Cumhurbaşkanı Erdoğan, gençlik ve sporda 30 bin seyirci kapasiteli 11 Nisan Stadyumu başta olmak üzere kente 79 spor tesisi kazandırdıklarını belirterek, "Toplam 1970 yataklı 18 hastane dahil 126 sağlık tesisi inşa ettik. 1700 yataklı Şanlıurfa Şehir Hastanemizi bu yıl sonuna kadar tamamlayıp 2026 yılı başında hizmete alacağız. Şanlıurfa'da 13 millet bahçesi projemiz bulunuyor. Dördünü tamamladık, dördünün yapımına devam ediyoruz. Beşinde de proje ve yer seçimi aşamasındayız." bilgisini verdi.

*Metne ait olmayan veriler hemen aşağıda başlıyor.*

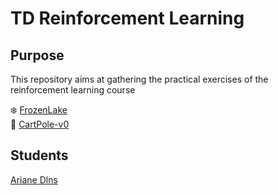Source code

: # TD Reinforcement Learning 

## Purpose
This repository aims at gathering the practical exercises of the reinforcement learning course

:snowflake: [FrozenLake](https://gym.openai.com/envs/FrozenLake-v0/)  
:mountain_cableway: [CartPole-v0](https://gym.openai.com/envs/CartPole-v0/)

## Students

[Ariane Dlns](https://github.com/ArianeDlns)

Şanlıurfa'nın Mardin, Gaziantep, Diyarbakır ve Adıyaman'a bölünmüş yollarla bağlandığına işaret eden Erdoğan, şöyle konuştu:

"Ankara-Niğde Otoyolu ile Edirne'den Şanlıurfa'ya uzanan 1230 kilometre uzunluğunda kesintisiz otoyol bağlantısı tesis ettik. Böylece Şanlıurfa'nın Gaziantep, Adana, Ankara ve İstanbul gibi büyük metropollere ve Doğu Akdeniz limanlarına güvenli ulaşımını sağladık. Kahta, Narince, Siverek yolu, Şanlıurfa Suruç yolu, Viranşehir Çevreyolu, Ceylanpınar-Kızıltepe yolu gibi 17 ayrı kara yolu projemizin çalışmaları da devam ediyor. Ayrıca Kalkınma Yolu Projesi kapsamında Şanlıurfa ile Ovaköy arasına 320 kilometre uzunluğunda yeni bir otoyol inşa edeceğiz. Bu projeyle Doğu Asya ve Basra Körfezi ülkelerinden Irak'ın güneyinde inşa edilmekte olan Faw Limanı'na gelecek yükleri Türkiye üzerinden Londra'ya kadar Avrupa'nın her ülkesine kesintisiz ulaştıracağız."

Şanlıurfa'yı hızlı trenle tanıştıracak olan 136 kilometre uzunluğundaki Gaziantep-Şanlıurfa tren hattının yapımına da bu yıl içinde başlamayı planladıklarını söyleyen Erdoğan, "Kalkınma Yolu'nun bir parçası olan yolcu ve yük taşımacılığının yapılacağı 180 kilometre uzunluğundaki Şanlıurfa-Mardin Hızlı Tren Hattı Projesi'nde de sona geldik. Bu projelerle Şanlıurfa'dan Edirne'ye kesintisiz hızlı demir yolu ağı oluşturacak ve Şanlıurfa'nın lojistik kapasitesini artırarak ulusal demir yolu ağına entegrasyonunu sağlayacağız." diye konuştu.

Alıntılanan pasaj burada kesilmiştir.